If `x lt 6` and 17.5 is the mode of the following frequency distribution.
`{:("Class-interval:", 0-5,5-10,10-15,15-20,20-25),("Frequency:", 5,2,3,6,x):}`
Then, x =

To find the value of \( x \) in the given frequency distribution where the mode is \( 17.5 \), we can follow these steps: ### Step 1: Identify the Modal Class The modal class is the class interval with the highest frequency. The given frequencies are: - For \( 0-5 \): 5 - For \( 5-10 \): 2 - For \( 10-15 \): 3 - For \( 15-20 \): 6 - For \( 20-25 \): \( x \) Since \( x < 6 \), the maximum frequency is \( 6 \) for the class interval \( 15-20 \).

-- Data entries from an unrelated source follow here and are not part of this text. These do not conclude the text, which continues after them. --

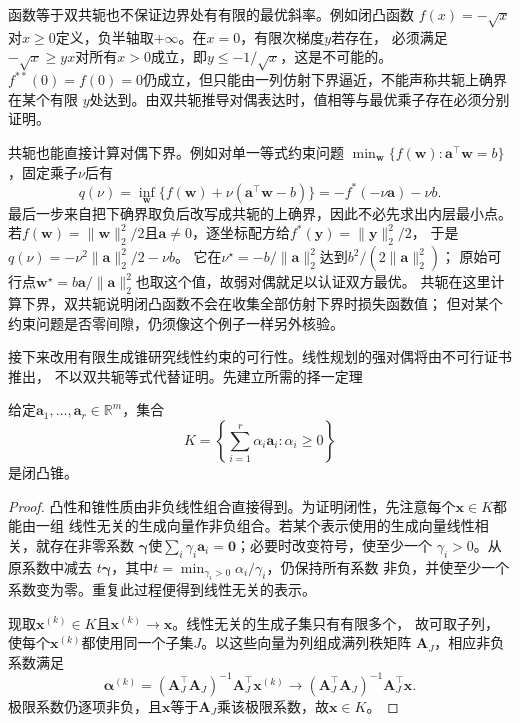 函数等于双共轭也不保证边界处有有限的最优斜率。例如闭凸函数
$f(x)=-\sqrt{x}$对$x\geq0$定义，负半轴取$+\infty$。在$x=0$，有限次梯度$y$若存在，
必须满足$-\sqrt{x}\geq yx$对所有$x>0$成立，即$y\leq-1/\sqrt{x}$，这是不可能的。
$f^{**}(0)=f(0)=0$仍成立，但只能由一列仿射下界逼近，不能声称共轭上确界在某个有限
$y$处达到。由双共轭推导对偶表达时，值相等与最优乘子存在必须分别证明。

共轭也能直接计算对偶下界。例如对单一等式约束问题
$\min_{\bm w}\{f(\bm w):\bm a^\top\bm w=b\}$，固定乘子$\nu$后有
\[
 q(\nu)=\inf_{\bm w}\{f(\bm w)+\nu(\bm a^\top\bm w-b)\}
       =-f^*(-\nu\bm a)-\nu b.
\]
最后一步来自把下确界取负后改写成共轭的上确界，因此不必先求出内层最小点。
若$f(\bm w)=\|\bm w\|_2^2/2$且$\bm a\neq0$，逐坐标配方给$f^*(\bm y)=\|\bm y\|_2^2/2$，
于是$q(\nu)=-\nu^2\|\bm a\|_2^2/2-\nu b$。
它在$\nu^\star=-b/\|\bm a\|_2^2$达到$b^2/(2\|\bm a\|_2^2)$；
原始可行点$\bm w^\star=b\bm a/\|\bm a\|_2^2$也取这个值，故弱对偶就足以认证双方最优。
共轭在这里计算下界，双共轭说明闭凸函数不会在收集全部仿射下界时损失函数值；
但对某个约束问题是否零间隙，仍须像这个例子一样另外核验。

接下来改用有限生成锥研究线性约束的可行性。线性规划的强对偶将由不可行证书推出，
不以双共轭等式代替证明。先建立所需的择一定理

\begin{lemma}[有限生成锥的闭性]
\label{lem:opt-finitely-generated-cone}
给定$\bm{a}_1,\ldots,\bm{a}_r\in\mathbb{R}^m$，集合
\[
  K=\left\{\sum_{i=1}^r\alpha_i\bm{a}_i:\alpha_i\geq0\right\}
\]
是闭凸锥。
\end{lemma}

\begin{proof}
凸性和锥性质由非负线性组合直接得到。为证明闭性，先注意每个$\bm{x}\in K$都能由一组
线性无关的生成向量作非负组合。若某个表示使用的生成向量线性相关，就存在非零系数
$\bm{\gamma}$使$\sum_i\gamma_i\bm{a}_i=\bm{0}$；必要时改变符号，使至少一个
$\gamma_i>0$。从原系数中减去
$t\bm{\gamma}$，其中$t=\min_{\gamma_i>0}\alpha_i/\gamma_i$，仍保持所有系数
非负，并使至少一个系数变为零。重复此过程便得到线性无关的表示。

现取$\bm{x}^{(k)}\in K$且$\bm{x}^{(k)}\to\bm{x}$。线性无关的生成子集只有有限多个，
故可取子列，使每个$\bm{x}^{(k)}$都使用同一个子集$J$。以这些向量为列组成满列秩矩阵
$\bm{A}_J$，相应非负系数满足
\[
  \bm{\alpha}^{(k)}
  =(\bm{A}_J^{\top}\bm{A}_J)^{-1}\bm{A}_J^{\top}\bm{x}^{(k)}
  \longrightarrow
  (\bm{A}_J^{\top}\bm{A}_J)^{-1}\bm{A}_J^{\top}\bm{x}.
\]
极限系数仍逐项非负，且$\bm{x}$等于$\bm{A}_J$乘该极限系数，故$\bm{x}\in K$。
\end{proof}

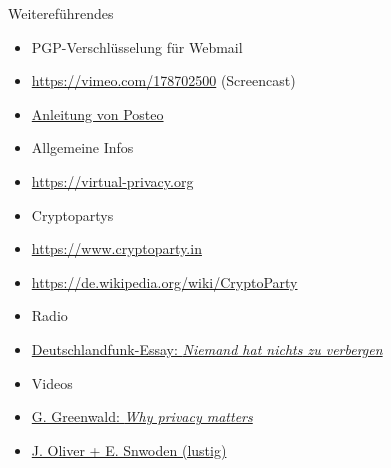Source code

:\documentclass{beamer}
\begin{document}
\begin{frame}{Weitereführendes}

\begin{itemize}
\item[] \hspace{-2em} PGP-Verschlüsselung für Webmail
  \item \url{https://vimeo.com/178702500} (Screencast)\\[2mm]
  \item \href{https://posteo.de/hilfe/wie-installiere-ich-eine-ende-zu-ende-verschluesselung-pgp-im-browser}{Anleitung von Posteo}
  \item[] \hspace{-2em} Allgemeine Infos
  \item \url{https://virtual-privacy.org}
  \item[] \hspace{-2em} Cryptopartys
  \item \url{https://www.cryptoparty.in}
  \item \url{https://de.wikipedia.org/wiki/CryptoParty}
  \item[] \hspace{-2em} Radio
  \item \href{http://www.deutschlandfunk.de/ein-essay-ueber-geheimnisse-niemand-hat-nichts-zu-verbergen.1184.de.html?dram:article_id=395252}{Deutschlandfunk-Essay: \textit{Niemand hat nichts zu verbergen}}
  \item[] \hspace{-2em} Videos
  \item \href{https://www.ted.com/talks/glenn_greenwald_why_privacy_matters}{G. Greenwald: \textit{Why privacy matters}}
  \item \href{https://www.youtube.com/watch?v=XEVlyP4_11M}{J. Oliver + E. Snwoden (lustig)}
\end{itemize}
\end{frame}


\end{document}
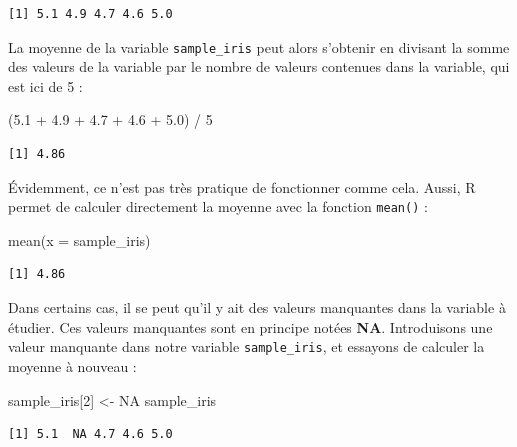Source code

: \documentclass[
  letterpaper,
]{book}
\newenvironment{Shaded}{\begin{snugshade}}{\end{snugshade}}
\newcommand{\AttributeTok}[1]{\textcolor[rgb]{0.40,0.45,0.13}{#1}}
\newcommand{\ConstantTok}[1]{\textcolor[rgb]{0.56,0.35,0.01}{#1}}
\newcommand{\DecValTok}[1]{\textcolor[rgb]{0.68,0.00,0.00}{#1}}
\newcommand{\FloatTok}[1]{\textcolor[rgb]{0.68,0.00,0.00}{#1}}
\newcommand{\FunctionTok}[1]{\textcolor[rgb]{0.28,0.35,0.67}{#1}}
\newcommand{\NormalTok}[1]{\textcolor[rgb]{0.00,0.23,0.31}{#1}}
\newcommand{\OtherTok}[1]{\textcolor[rgb]{0.00,0.23,0.31}{#1}}
\newcommand{\SpecialCharTok}[1]{\textcolor[rgb]{0.37,0.37,0.37}{#1}}
\begin{document}
\begin{verbatim}
[1] 5.1 4.9 4.7 4.6 5.0
\end{verbatim}

La moyenne de la variable \texttt{sample\_iris} peut alors s'obtenir en
divisant la somme des valeurs de la variable par le nombre de valeurs
contenues dans la variable, qui est ici de 5 :

\begin{Shaded}
\begin{Highlighting}[]
\NormalTok{(}\FloatTok{5.1} \SpecialCharTok{+} \FloatTok{4.9} \SpecialCharTok{+} \FloatTok{4.7} \SpecialCharTok{+} \FloatTok{4.6} \SpecialCharTok{+} \FloatTok{5.0}\NormalTok{) }\SpecialCharTok{/} \DecValTok{5}
\end{Highlighting}
\end{Shaded}

\begin{verbatim}
[1] 4.86
\end{verbatim}

Évidemment, ce n'est pas très pratique de fonctionner comme cela. Aussi,
R permet de calculer directement la moyenne avec la fonction
\texttt{mean()} :

\begin{Shaded}
\begin{Highlighting}[]
\FunctionTok{mean}\NormalTok{(}\AttributeTok{x =}\NormalTok{ sample\_iris)}
\end{Highlighting}
\end{Shaded}

\begin{verbatim}
[1] 4.86
\end{verbatim}

Dans certains cas, il se peut qu'il y ait des valeurs manquantes dans la
variable à étudier. Ces valeurs manquantes sont en principe notées
\textbf{NA}. Introduisons une valeur manquante dans notre variable
\texttt{sample\_iris}, et essayons de calculer la moyenne à nouveau :

\begin{Shaded}
\begin{Highlighting}[]
\NormalTok{sample\_iris[}\DecValTok{2}\NormalTok{] }\OtherTok{\textless{}{-}} \ConstantTok{NA}
\NormalTok{sample\_iris}
\end{Highlighting}
\end{Shaded}

\begin{verbatim}
[1] 5.1  NA 4.7 4.6 5.0
\end{verbatim}
\end{document}
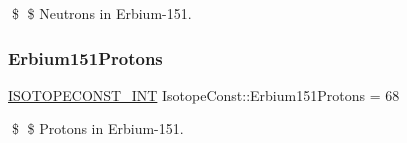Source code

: \$ \$ Neutrons in Erbium-\/151. \mbox{\label{group___isotope_const-_erbium-_er151_gac02b4fea50718a36bfa658124609d28b}} 
\subsubsection{\texorpdfstring{Erbium151\+Protons}{Erbium151Protons}}
{\footnotesize\ttfamily \mbox{\hyperlink{group___isotope_const-_macros_ga5f18360b3e99483a35c32d789e62621c}{I\+S\+O\+T\+O\+P\+E\+C\+O\+N\+S\+T\+\_\+\+I\+NT}} Isotope\+Const\+::\+Erbium151\+Protons = 68}

\$ \$ Protons in Erbium-\/151. 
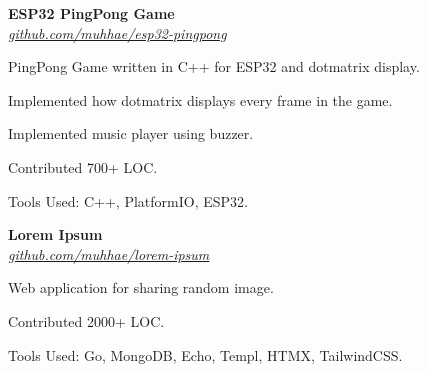     \begin{twocolentry}{
    }
    \textbf{ESP32 PingPong Game}\\
    \textit{\href{https://github.com/muhhae/esp32-pingpong}{github.com/muhhae/esp32-pingpong}}
    \end{twocolentry}

    \vspace{0.10 cm}
    \begin{onecolentry}
        \begin{highlights}
            \item PingPong Game written in C++ for ESP32 and dotmatrix display.
            \item Implemented how dotmatrix displays every frame in the game.
            \item Implemented music player using buzzer.
            \item Contributed 700+ LOC.
            \item Tools Used: C++, PlatformIO, ESP32.
        \end{highlights}
    \end{onecolentry}

    \vspace{0.2 cm}

    \begin{twocolentry}{
    }
    \textbf{Lorem Ipsum}\\
    \textit{\href{https://github.com/muhhae/lorem-ipsum}{github.com/muhhae/lorem-ipsum}}
    \end{twocolentry}

    \vspace{0.10 cm}
    \begin{onecolentry}
        \begin{highlights}
            \item Web application for sharing random image.
            \item Contributed 2000+ LOC.
            \item Tools Used: Go, MongoDB, Echo, Templ, HTMX, TailwindCSS.
        \end{highlights}
    \end{onecolentry}
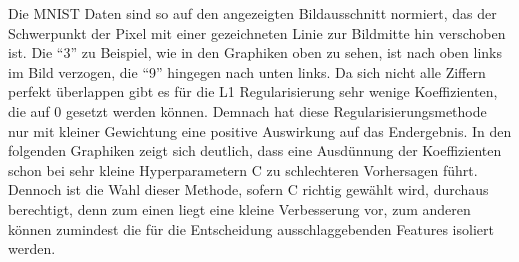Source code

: Die MNIST Daten sind so auf den angezeigten Bildausschnitt normiert, das der Schwerpunkt der Pixel mit einer gezeichneten Linie zur Bildmitte hin verschoben ist. Die "`3"' zu Beispiel, wie in den Graphiken oben zu sehen, ist nach oben links im Bild verzogen, die "`9"' hingegen nach unten links.
Da sich nicht alle Ziffern perfekt überlappen gibt es für die L1 Regularisierung sehr wenige Koeffizienten, die auf 0 gesetzt werden können. Demnach hat diese Regularisierungsmethode nur mit kleiner Gewichtung eine positive Auswirkung auf das Endergebnis. In den folgenden Graphiken zeigt sich deutlich, dass eine Ausdünnung der Koeffizienten schon bei sehr kleine Hyperparametern C zu schlechteren Vorhersagen führt.
Dennoch ist die Wahl dieser Methode, sofern C richtig gewählt wird, durchaus berechtigt, denn zum einen liegt eine kleine Verbesserung vor, zum anderen können zumindest die für die Entscheidung ausschlaggebenden Features isoliert werden.\newpage
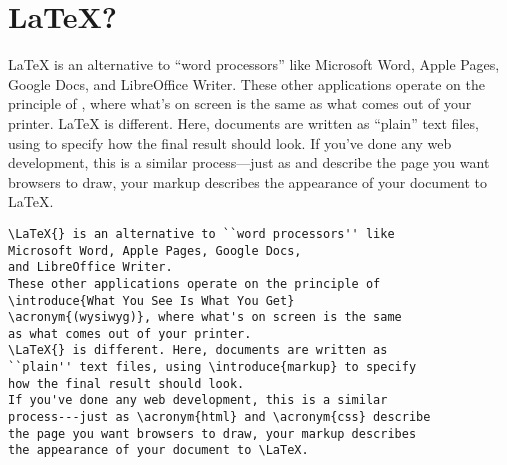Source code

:\section{\texorpdfstring{\LaTeX}{LaTeX}?}

\LaTeX{} is an alternative to ``word processors'' like
Microsoft Word, Apple Pages, Google Docs,
and LibreOffice Writer.
These other applications operate on the principle of
, where what's on screen is the same
as what comes out of your printer.
\LaTeX{} is different. Here, documents are written as
``plain'' text files, using  to specify
how the final result should look.
If you've done any web development, this is a similar
process---just as  and  describe
the page you want browsers to draw, your markup describes
the appearance of your document to \LaTeX.

\begin{samepage}
\begin{leftfigure}
\begin{lstlisting}
\LaTeX{} is an alternative to ``word processors'' like
Microsoft Word, Apple Pages, Google Docs,
and LibreOffice Writer.
These other applications operate on the principle of
\introduce{What You See Is What You Get}
\acronym{(wysiwyg)}, where what's on screen is the same
as what comes out of your printer.
\LaTeX{} is different. Here, documents are written as
``plain'' text files, using \introduce{markup} to specify
how the final result should look.
If you've done any web development, this is a similar
process---just as \acronym{html} and \acronym{css} describe
the page you want browsers to draw, your markup describes
the appearance of your document to \LaTeX.
\end{lstlisting}
\end{leftfigure}
\end{samepage}

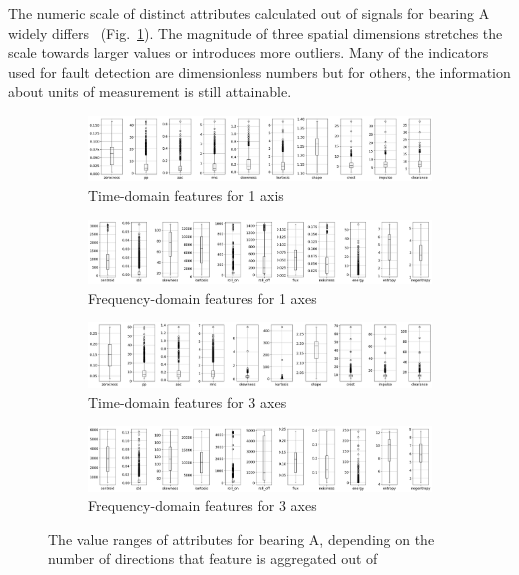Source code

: The numeric scale of distinct attributes calculated out of signals for bearing A widely differs ~(Fig.~\ref{fig:design:feature-range}). The magnitude of three spatial dimensions stretches the scale towards larger values or introduces more outliers. Many of the indicators used for fault detection are dimensionless numbers but for others, the information about units of measurement is still attainable. 

\begin{figure}[h]
    \centering
    \begin{subfigure}[b]{0.48\textwidth}
        \includegraphics[width=\textwidth]{assets/results/feature-values/features-TD-dim1-A.png}
        \caption{Time-domain features for 1 axis}
    \end{subfigure}
    \hfill
    \begin{subfigure}[b]{0.48\textwidth}
        \includegraphics[width=\textwidth]{assets/results/feature-values/features-FD-dim1-A.png}
        \caption{Frequency-domain features for 1 axes}
    \end{subfigure}
    \begin{subfigure}[b]{0.48\textwidth}
        \includegraphics[width=\textwidth]{assets/results/feature-values/features-TD-dim3-A.png}
        \caption{Time-domain features for 3 axes}
    \end{subfigure}
    \hfill
    \begin{subfigure}[b]{0.48\textwidth}
        \includegraphics[width=\textwidth]{assets/results/feature-values/features-FD-dim3-A.png}
        \caption{Frequency-domain features for 3 axes}
    \end{subfigure}
    \caption{The value ranges of attributes for bearing A, depending on the number of directions that feature is aggregated out of}
    \label{fig:design:feature-range}
\end{figure}

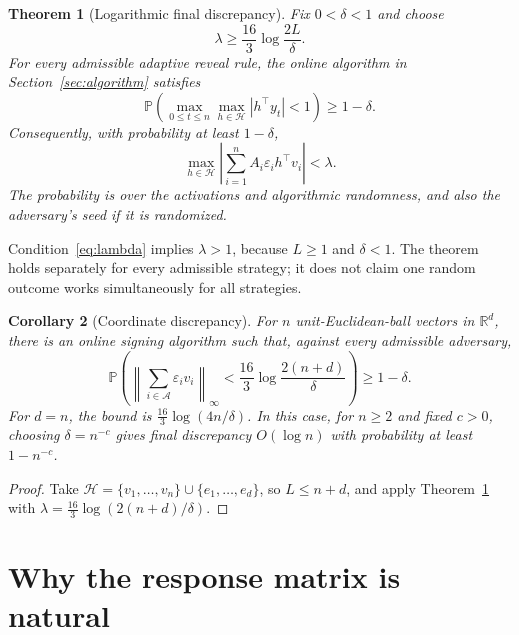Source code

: \documentclass[11pt,a4paper]{article}
\numberwithin{equation}{section}
\newtheorem{theorem}{Theorem}[section]
\newtheorem{corollary}[theorem]{Corollary}
\theoremstyle{remark}
\newcommand{\R}{\mathbb R}
\newcommand{\Pp}{\mathbb P}
\newcommand{\HH}{\mathcal H}
\begin{document}
\begin{theorem}[Logarithmic final discrepancy]
\label{thm:main}
Fix $0<\delta<1$ and choose
\begin{equation}\label{eq:lambda}
 \lambda\ge\frac{16}{3}\log\frac{2L}{\delta}.
\end{equation}
For every admissible adaptive reveal rule, the online algorithm in
Section~\ref{sec:algorithm} satisfies
\begin{equation}\label{eq:uniform-y}
 \Pp\!\left(\max_{0\le t\le n}\max_{h\in\HH}|h^\top y_t|<1\right)
 \ge1-\delta.
\end{equation}
Consequently, with probability at least $1-\delta$,
\begin{equation}\label{eq:final-tests}
 \max_{h\in\HH}\left|\sum_{i=1}^n A_i\varepsilon_i h^\top v_i\right|
 <\lambda.
\end{equation}
The probability is over the activations and algorithmic randomness,
and also the adversary's seed if it is randomized.
\end{theorem}

Condition~\eqref{eq:lambda} implies $\lambda>1$, because $L\ge1$ and
$\delta<1$. The theorem holds separately for every admissible strategy;
it does not claim one random outcome works simultaneously for all
strategies.

\begin{corollary}[Coordinate discrepancy]
\label{cor:coordinates}
For $n$ unit-Euclidean-ball vectors in $\R^d$, there is an online signing
algorithm such that, against every admissible adversary,
\begin{equation}\label{eq:coordinate-bound}
 \Pp\!\left(
 \left\|\sum_{i\in\mathcal A}\varepsilon_i v_i\right\|_\infty
 <\frac{16}{3}\log\frac{2(n+d)}{\delta}\right)\ge1-\delta.
\end{equation}
For $d=n$, the bound is $\frac{16}{3}\log(4n/\delta)$. In this case,
for $n\ge2$ and fixed $c>0$, choosing $\delta=n^{-c}$ gives final
discrepancy $O(\log n)$ with probability at least $1-n^{-c}$.
\end{corollary}
\begin{proof}
Take $\HH=\{v_1,\ldots,v_n\}\cup\{e_1,\ldots,e_d\}$, so $L\le n+d$,
and apply Theorem~\ref{thm:main} with
$\lambda=\frac{16}{3}\log(2(n+d)/\delta)$.
\end{proof}

\section{Why the response matrix is natural}
\end{document}
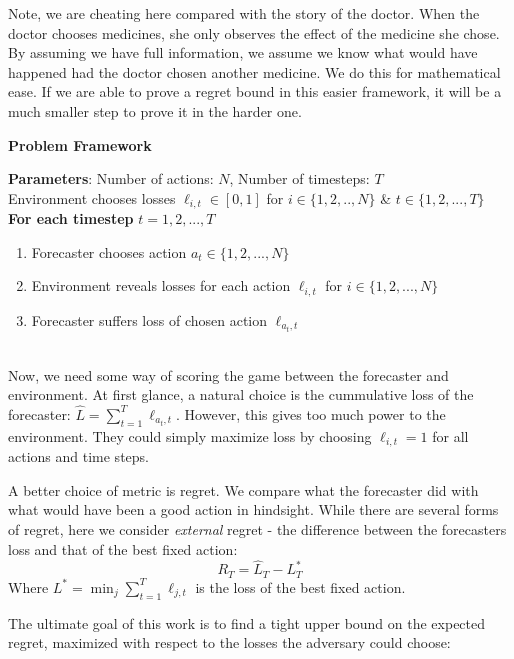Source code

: \documentclass[10pt,a4paper]{article} %
\begin{document}
	Note, we are cheating here compared with the story of the doctor.  When the doctor chooses medicines, she only observes the effect of the medicine she chose.  By assuming we have full information, we assume we know what would have happened had the doctor chosen another medicine.  We do this for mathematical ease.  If we are able to prove a regret bound in this easier framework, it will be a much smaller step to prove it in the harder one.  \\
	
	\noindent \begin{minipage}{\textwidth}
	\centerline{\textbf{Problem Framework}} 
	\noindent\begin{boxedminipage}{\textwidth}
		\textbf{Parameters}: Number of actions: $N$, Number of timesteps: $T$ \\
		Environment chooses losses $\ell_{i, t} \in [0, 1]$ for $i \in \{1, 2, .., N\}$ \& $t \in \{1, 2, ..., T\} $ \\
		\textbf{For each timestep} $t = 1, 2, ..., T$
		\begin{enumerate}
			\item Forecaster chooses action $a_{t} \in \{1, 2, ..., N\}$
			\item Environment reveals losses for each action $\ell_{i, t}$ for $i \in \{1, 2, ..., N\}$
			\item Forecaster suffers loss of chosen action $\ell_{a_t, t}$
		\end{enumerate}
	\end{boxedminipage}
\end{minipage}
	\\ $\,$ \\
	Now, we need some way of scoring the game between the forecaster and environment.  At first glance, a natural choice is the cummulative loss of the forecaster: $\widehat{L} = \sum_{t = 1}^{T} \ell_{a_t, t}$.  However, this gives too much power to the environment.  They could simply maximize loss by choosing $\ell_{i, t} = 1$ for all actions and time steps.
	
	A better choice of metric is regret. We compare what the forecaster did with what would have been a good action in hindsight.  While there are several forms of regret, here we consider \textit{external} regret - the difference between the forecasters loss and that of the best fixed action:
	$$R_T = \widehat{L}_T - L^*_T$$
	Where $L^* = \min_j \sum_{t = 1}^{T} \ell_{j, t}$ is the loss of the best fixed action.  
	
	The ultimate goal of this work is to find a tight upper bound on the expected regret, maximized with respect to the losses the adversary could choose:
	
\end{document}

Thus, the modal class is \( 15-20 \). ### Step 2: Define the Parameters for the Mode Formula The mode can be calculated using the formula: \[ \text{Mode} = l + \frac{\delta_1}{\delta_1 + \delta_2} \cdot i \] Where: - \( l \) = lower limit of the modal class = \( 15 \) - \( i \) = width of the class interval = \( 5 \) (since \( 20 - 15 = 5 \)) - \( \delta_1 \) = frequency of modal class - frequency of pre-modal class - \( \delta_2 \) = frequency of modal class - frequency of post-modal class ### Step 3: Calculate \( \delta_1 \) and \( \delta_2 \) - Frequency of modal class \( (15-20) \) = \( 6 \) - Frequency of pre-modal class \( (10-15) \) = \( 3 \) - Frequency of post-modal class \( (20-25) \) = \( x \) Calculating \( \delta_1 \): \[ \delta_1 = 6 - 3 = 3 \] Calculating \( \delta_2 \): \[ \delta_2 = 6 - x \] ### Step 4: Substitute Values into the Mode Formula Given that the mode is \( 17.5 \): \[ 17.5 = 15 + \frac{3}{3 + (6 - x)} \cdot 5 \] ### Step 5: Simplify the Equation Subtract \( 15 \) from both sides: \[ 2.5 = \frac{3}{3 + 6 - x} \cdot 5 \] \[ 2.5 = \frac{3 \cdot 5}{9 - x} \] \[ 2.5(9 - x) = 15 \] ### Step 6: Solve for \( x \) Distributing \( 2.5 \): \[ 22.5 - 2.5x = 15 \] Rearranging gives: \[ 22.5 - 15 = 2.5x \] \[ 7.5 = 2.5x \] Dividing both sides by \( 2.5 \): \[ x = \frac{7.5}{2.5} = 3 \] ### Conclusion Thus, the value of \( x \) is \( 3 \).